This is already in my diary, so put me down as interested.


----------



## User20205 (Nov 8, 2011)

Yes, count me in too please. It was a cracking day this year.


----------



## full_throttle (Nov 8, 2011)

count me in for both days please, and I'll have a jacket for the evening this time as well


----------



## G1BB0 (Nov 8, 2011)

both days for me and possibly a guest if permissable


----------



## Bratty (Nov 8, 2011)

I'm in for Friday and potentially Saturday, Smiffy


----------



## RichardC (Nov 8, 2011)

Friday and Saturday for me and Friday for Charlie (if your accepting guests that is)


----------



## HomerJSimpson (Nov 8, 2011)

Put me as a provisional as finances are looking healthier for golf trips next year


----------



## Brookesy (Nov 8, 2011)

Only 3 hours drive for me so id definitley be interested  Ill have to say friday only at the moment as i think our club championship is that weekend but ill double check will be driving from bristol if anyone needs a lift share also?


----------



## TXL (Nov 8, 2011)

Nice one Rob, I will try and make it this time.


----------



## Jimbooo (Nov 8, 2011)

Count me in too please


----------



## richart (Nov 8, 2011)

I would love to play old boy, but as I can only play 18 in a day happy to go on a reserve list with other weaklings.


----------



## Golfmmad (Nov 8, 2011)

Put me down Rob, please.

Would recommend this one to any forummer - a great day!


----------



## Swinger (Nov 9, 2011)

I'm interested. Sounds like good fun.


----------



## Smiffy (Nov 9, 2011)

G1BB0 said:



			both days for me and possibly a guest if permissable 

Click to expand...




RichardC said:



			Friday and Saturday for me and Friday for Charlie (if your accepting guests that is)
		
Click to expand...

Guests not a problem Gentlemen....

So far we have...
*
1. SMIFFY
2. SWINGER
3. GOLFMMAD
4. RICHART
5. JIMBOO
6. TXL
7. BROOKESY
8. HOMER
9. RICHARDC
10. CHARLIE
11. BRATTY
12. G1BBO
13. G1BBO GUEST ?
14. HOMER
15. MURPHTHEMOG
16. FULL THROTTLE
17. THE ROD
18. TIM ELLIS (GOLF MAGIC)
19. HERONSGHYLL
20. GUY
21. ROBIN
22. LEFTIE
23. DHAN
24. PN-WOKINGHAM
25. RAY TAYLOR
26. ALAN BANNISTER
27. GREG LINDLEY
28. KHALID SARWAR
29. SCOTTJD1
30. SEV112
*


----------



## heronsghyll (Nov 9, 2011)

Rob,

As before please reserve 3 x spaces for Guy, Robin and myself.

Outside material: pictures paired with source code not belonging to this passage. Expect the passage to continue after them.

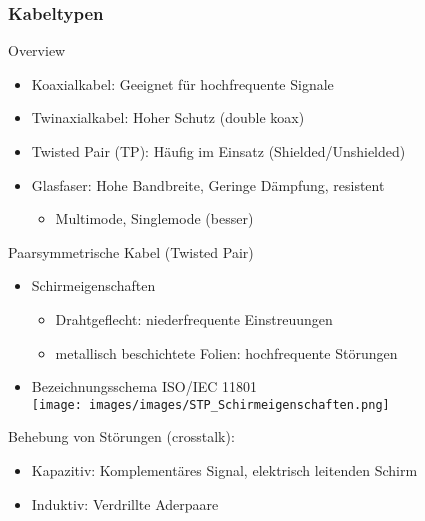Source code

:     

    \subsubsection{Kabeltypen}
    \begin{concept}{Overview}
        \begin{itemize}
            \item Koaxialkabel: Geeignet für hochfrequente Signale
            \item Twinaxialkabel: Hoher Schutz (double koax)
            \item Twisted Pair (TP): Häufig im Einsatz (Shielded/Unshielded)
            \item Glasfaser: Hohe Bandbreite, Geringe Dämpfung, resistent
                \begin{itemize}
                    \item Multimode, Singlemode (besser)
                \end{itemize}
        \end{itemize}        
    \end{concept}

    \begin{definition}{Paarsymmetrische Kabel (Twisted Pair)}
        \begin{itemize}
            \item Schirmeigenschaften
            \begin{itemize}
                \item Drahtgeflecht: niederfrequente Einstreuungen
                \item metallisch beschichtete Folien: hochfrequente Störungen
            \end{itemize}
            \item Bezeichnungsschema ISO/IEC 11801\\
            \texttt{[image: images/images/STP\_Schirmeigenschaften.png]}
        \end{itemize}
        Behebung von Störungen (crosstalk):
        \begin{itemize}
            \item Kapazitiv: Komplementäres Signal, elektrisch leitenden Schirm
            \item Induktiv: Verdrillte Aderpaare
        \end{itemize}
    \end{definition}

    

    
        
    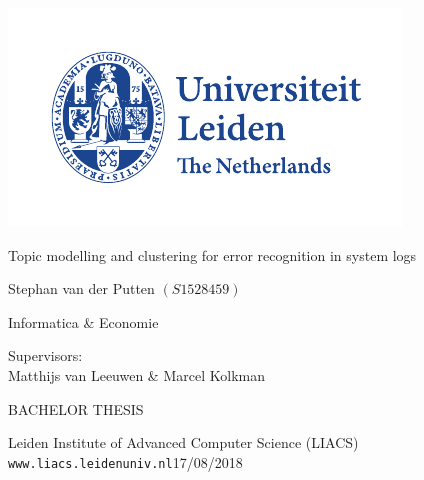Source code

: \thispagestyle{empty}

\includegraphics{logoleiden}


\vspace{-2.5cm}\hfill {}

\vspace{3cm}
\begin{Large}
\hfill Topic modelling and clustering for error recognition in system logs


\vspace*{14mm}

\hfill Stephan van der Putten $(S1528459)$ 
\begin{flushright} Informatica \& Economie \end{flushright}
\end{Large}


\begin{large}

\vspace{2.8cm}
Supervisors:\\
Matthijs van Leeuwen \& Marcel Kolkman


\vspace*{2.8cm}

BACHELOR THESIS

\vspace*{5mm}
Leiden Institute of Advanced Computer Science (LIACS)\\
\texttt{www.liacs.leidenuniv.nl}\hfill 17/08/2018
\end{large}

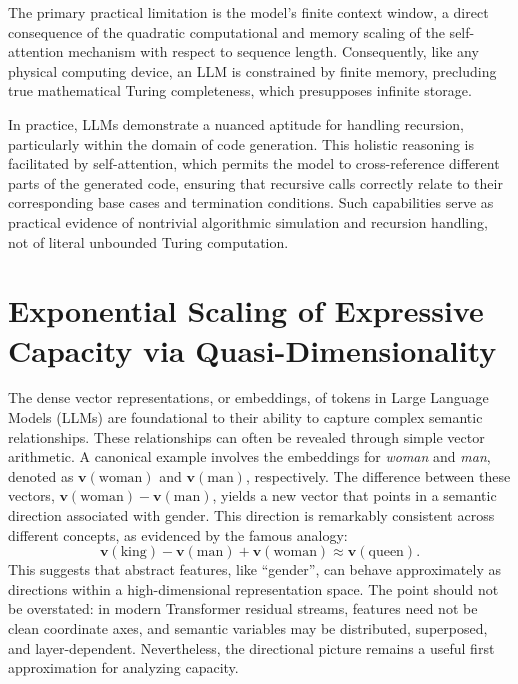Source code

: \documentclass[%
  reprint,
  superscriptaddress,
  showpacs,
  showkeys,
  amsmath,amssymb,
  pra,
  longbibliography,
  floatfix,
  x11names
]{revtex4-2}
\begin{document}
The primary practical limitation is the model's finite context window, a direct consequence of the quadratic computational and memory scaling of the self-attention mechanism with respect to sequence length. Consequently, like any physical computing device, an LLM is constrained by finite memory, precluding true mathematical Turing completeness, which presupposes infinite storage.

In practice, LLMs demonstrate a nuanced aptitude for handling recursion, particularly within the domain of code generation. This holistic reasoning is facilitated by self-attention, which permits the model to cross-reference different parts of the generated code, ensuring that recursive calls correctly relate to their corresponding base cases and termination conditions. Such capabilities serve as practical evidence of nontrivial algorithmic simulation and recursion handling, not of literal unbounded Turing computation.





\section{Exponential Scaling of Expressive Capacity via Quasi-Dimensionality}
\label{section:ExpScal}

The dense vector representations, or embeddings, of tokens in Large Language Models (LLMs) are foundational
to their ability to capture complex semantic relationships. These relationships can often be revealed through simple vector arithmetic.
A canonical example involves the embeddings for \textit{woman} and \textit{man},
denoted as $\bm{v}(\text{woman})$ and $\bm{v}(\text{man})$, respectively.
The difference between these vectors, $\bm{v}(\text{woman}) - \bm{v}(\text{man})$,
yields a new vector that points in a semantic direction associated with gender.
This direction is remarkably consistent across different concepts, as evidenced by the famous analogy:
\begin{equation}
    \bm{v}(\text{king}) - \bm{v}(\text{man}) + \bm{v}(\text{woman}) \approx \bm{v}(\text{queen}).
\end{equation}
This suggests that abstract features, like ``gender'', can behave approximately as directions within a high-dimensional representation space.
The point should not be overstated: in modern Transformer residual streams, features need not be clean coordinate axes, and semantic variables may be distributed, superposed, and layer-dependent.  Nevertheless, the directional picture remains a useful first approximation for analyzing capacity.
\end{document}
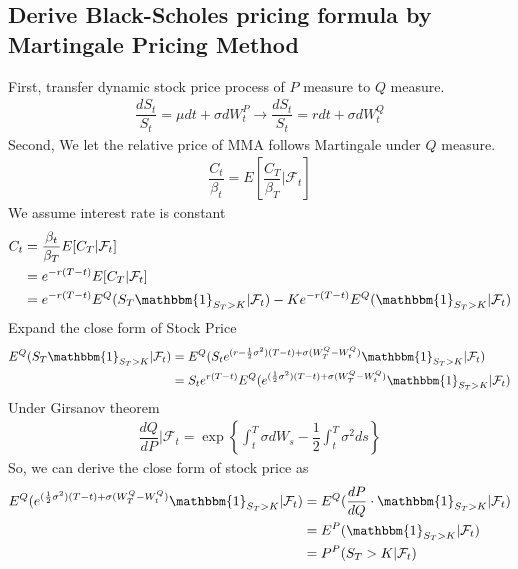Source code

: \documentclass[12pt]{article}
\newcommand{\ind}{\mathbbm{1}}
\begin{document}
\subsection*{Derive Black-Scholes pricing formula by Martingale Pricing Method}
First, transfer dynamic stock price process of $P$ measure to $Q$ measure.\\
\begin{align*}
    \dfrac{dS_t}{S_t} = \mu dt + \sigma dW_t^P \to \dfrac{dS_t}{S_t} = r dt + \sigma dW_t^Q
\end{align*}
Second, We let the relative price of MMA follows Martingale under $Q$ measure.\\
\begin{align*}
    \dfrac{C_t}{\beta_t} = E\left[\dfrac{C_T}{\beta_T}|\mathcal{F}_t\right]
\end{align*}
We assume interest rate is constant
\begin{align*}
    C_t & = \dfrac{\beta_t}{\beta_T}E[C_T|\mathcal{F}_t]\\
    & = e^{-r(T-t)}E[C_T|\mathcal{F}_t]\\
    & = e^{-r(T-t)}E^Q(S_T\ind_{S_T>K}|\mathcal{F}_t) - Ke^{-r(T-t)}E^Q(\ind_{S_T>K}|\mathcal{F}_t)
\end{align*}
Expand the close form of Stock Price
\begin{align*}
    E^Q(S_T\ind_{S_T>K}|\mathcal{F}_t) & = E^Q(S_te^{(r - \frac{1}{2}\sigma^2)(T-t) + \sigma(W_T^Q - W_t^Q)}\ind_{S_T>K}|\mathcal{F}_t)\\
    & = S_te^{r(T-t)}E^Q(e^{(\frac{1}{2}\sigma^2)(T-t) + \sigma(W_T^Q - W_t^Q)}\ind_{S_T>K}|\mathcal{F}_t)\\
\end{align*}
Under Girsanov theorem
\begin{align*}
    \dfrac{dQ}{dP}|\mathcal{F}_t = \exp\left\{\int_t^T \sigma dW_s - \dfrac{1}{2}\int_t^T \sigma^2 ds\right\}
\end{align*}
So, we can derive the close form of stock price as
\begin{align*}
    E^Q(e^{(\frac{1}{2}\sigma^2)(T-t) + \sigma(W_T^Q - W_t^Q)}\ind_{S_T>K}|\mathcal{F}_t) & = E^Q(\dfrac{dP}{dQ}\cdot\ind_{S_T>K}|\mathcal{F}_t)\\
    & = E^P(\ind_{S_T>K}|\mathcal{F}_t)\\
    & = P^P(S_T>K|\mathcal{F}_t)\\
\end{align*}
\end{document}
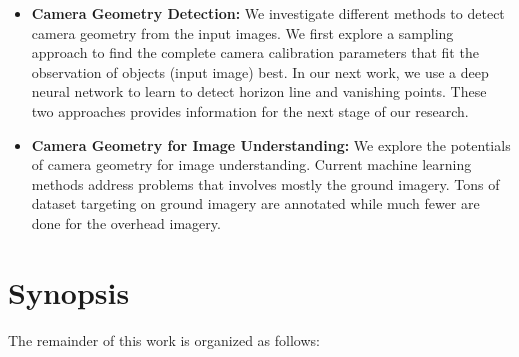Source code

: \begin{itemize}[noitemsep]

  \item \textbf{Camera Geometry Detection:} 
  We investigate different methods to detect camera geometry from the
  input images. We first explore a sampling approach to find the
  complete camera calibration parameters that fit the observation of
  objects (input image) best. In our next work, we use a deep neural
  network to learn to detect horizon line and vanishing points. These
  two approaches provides information for the next stage of our
  research.

  \item \textbf{Camera Geometry for Image Understanding:}
  We explore the potentials of camera geometry for image understanding.
  Current machine learning methods address problems that involves mostly
  the ground imagery. Tons of dataset targeting on ground imagery are
  annotated while much fewer are done for the overhead imagery.

\end{itemize}


\section{Synopsis}

The remainder of this work is organized as follows:
  
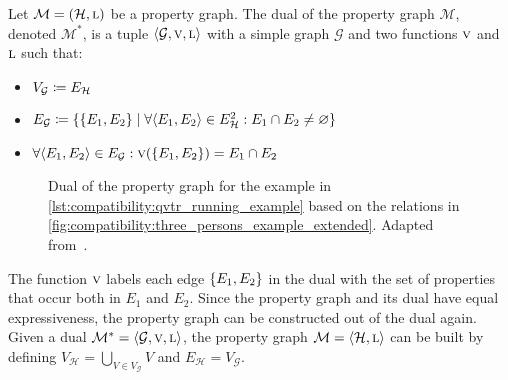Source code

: \begin{definition}
Let $\mathcal{M} = (\mathcal{H}, \textsc{l})$ be a property graph. The dual of the property graph $\mathcal{M}$, denoted $\mathcal{M^{*}}$, is a tuple $\langle \mathcal{G}, \textsc{v}, \textsc{l} \rangle$ with a simple graph $\mathcal{G}$ and two functions $\textsc{v}$ and $\textsc{l}$ such that:
    \begin{itemize}
        \item $V_{\mathcal{G}} \coloneqq E_{\mathcal{H}}$
        \item $E_{\mathcal{G}} \equalsperdefinition \setted{\setted{E_1, E_2} \mid \forall \tupled{E_1, E_2} \in E_{\mathcal{H}}^2 : E_1 \cap E_2 \neq \varnothing}$
        \item $\forall \tupled{E_1, E_2} \in E_{\mathcal{G}} : \function{v}(\setted{E_1, E_2}) = E_1 \cap E_2$
    \end{itemize}
\end{definition}

\begin{figure}
    \centering
    
    
    \caption[Dual of the property graph for the running example]{Dual of the property graph for the \qvtr example in \autoref{lst:compatibility:qvtr_running_example} based on the relations in \autoref{fig:compatibility:three_persons_example_extended}. Adapted from~.}
    \label{fig:compatibility:dual_propertygraph_example}
\end{figure}

The function $\textsc{v}$ labels each edge $\{ E_1, E_2 \}$ in the dual with the set of properties that occur both in $E_1$ and $E_2$.
Since the property graph and its dual have equal expressiveness, the property graph can be constructed out of the dual again.
Given a dual $\mathcal{M^{*}} = \langle \mathcal{G}, \textsc{v}, \textsc{l} \rangle$, the property graph $\mathcal{M} = \langle \mathcal{H}, \textsc{l} \rangle$ can be built by defining $V_{\mathcal{H}} = \bigcup_{V \in V_{\mathcal{G}}} V$ and $E_{\mathcal{H}} = V_{\mathcal{G}}$. 


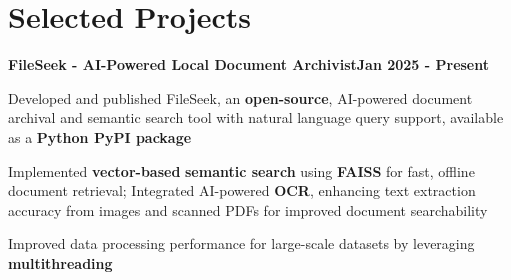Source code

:\documentclass[letterpaper,10pt]{article}
\newcommand{\heading}[2]{
  \hspace{10pt}#1\hfill#2\\
}
\newcommand{\headingBf}[2]{
  \heading{\textbf{#1}}{\textbf{#2}}
}
\newenvironment{resume_list}{
  \vspace{-7pt}
  \begin{itemize}[itemsep=-2px, parsep=1pt, leftmargin=30pt]
}{
  \end{itemize}
}
\begin{document}
  \section{Selected Projects}
  \headingBf{FileSeek - AI-Powered Local Document Archivist}{Jan 2025 - Present}
  \begin{resume_list}
      \item Developed and published FileSeek, an \textbf{open-source}, AI-powered document archival and semantic search tool with natural language query support, available as a \textbf{Python PyPI package}
      \item Implemented \textbf{vector-based} \textbf{semantic search} using \textbf{FAISS} for fast, offline document retrieval; Integrated AI-powered \textbf{OCR}, enhancing text extraction accuracy from images and scanned PDFs for improved document searchability
      \item Improved data processing performance for large-scale datasets by leveraging \textbf{multithreading}
  \end{resume_list}
  
\end{document}
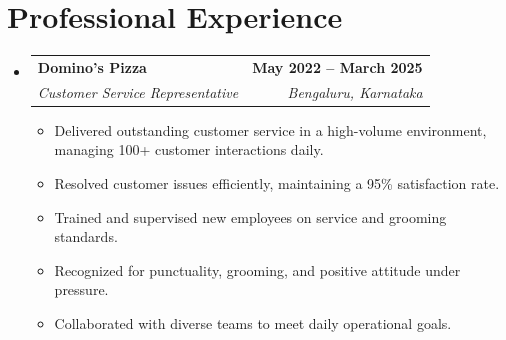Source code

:\documentclass[a4paper,11pt]{article}
\makeatletter
\newcommand{\resumeItem}[1]{
	\item\small{#1 \vspace{-2pt}}
}
\newcommand{\resumeSubheading}[4]{
	\vspace{-2pt}\item
		\begin{tabular*}{0.97\textwidth}[t]{l@{\extracolsep{\fill}}r}
			\textbf{#1} & \textbf{\small #2} \\
			\textit{\small#3} & \textit{\small #4} \\
		\end{tabular*}\vspace{-7pt}
}
\newcommand{\resumeSubHeadingListStart}{\begin{itemize}[leftmargin=0.15in, label={}]}
\newcommand{\resumeSubHeadingListEnd}{\end{itemize}}
\newcommand{\resumeItemListStart}{\begin{itemize}}
\newcommand{\resumeItemListEnd}{\end{itemize}\vspace{-5pt}}
\makeatother
\begin{document}

\section{Professional Experience }
\resumeSubHeadingListStart
\resumeSubheading
{Domino's Pizza}{May 2022 -- March 2025}
{Customer Service Representative}{Bengaluru, Karnataka}
\resumeItemListStart
\resumeItem{ Delivered outstanding customer service in a high-volume environment, managing 100+ customer interactions daily. }
\resumeItem{ Resolved customer issues efficiently, maintaining a 95\% satisfaction rate.}
\resumeItem{Trained and supervised new employees on service and grooming standards. }
\resumeItem{ Recognized for punctuality, grooming, and positive attitude under pressure. }
\resumeItem{ Collaborated with diverse teams to meet daily operational goals.}
\resumeItemListEnd
\resumeSubHeadingListEnd
\end{document}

It will be another great day I am sure.

Dave


----------



## PNWokingham (Nov 9, 2011)

Nice planning Rob. Put me down for a few lost balls! May well be up for the Saturday as well. Cheers. Paul


----------



## sev112 (Nov 9, 2011)

Count me in please Smiffy 
Presume you can arrange the sunshine  - i'll take that over the White tees


----------



## Scottjd1 (Nov 9, 2011)

Put me down please Rob.... or do i have to go on the reserve list first ??


----------



## Smiffy (Nov 10, 2011)

sev112 said:



			Count me in please Smiffy 
Presume you can arrange the sunshine  - i'll take that over the White tees 

Click to expand...

It will be sunny....guaranteed!



Scottjd1 said:



			Put me down please Rob.... or do i have to go on the reserve list first ?? 



Click to expand...

You're in!


----------



## heronsghyll (Nov 21, 2011)

Rob,

Now at 30 people - do you have a limit for the day?  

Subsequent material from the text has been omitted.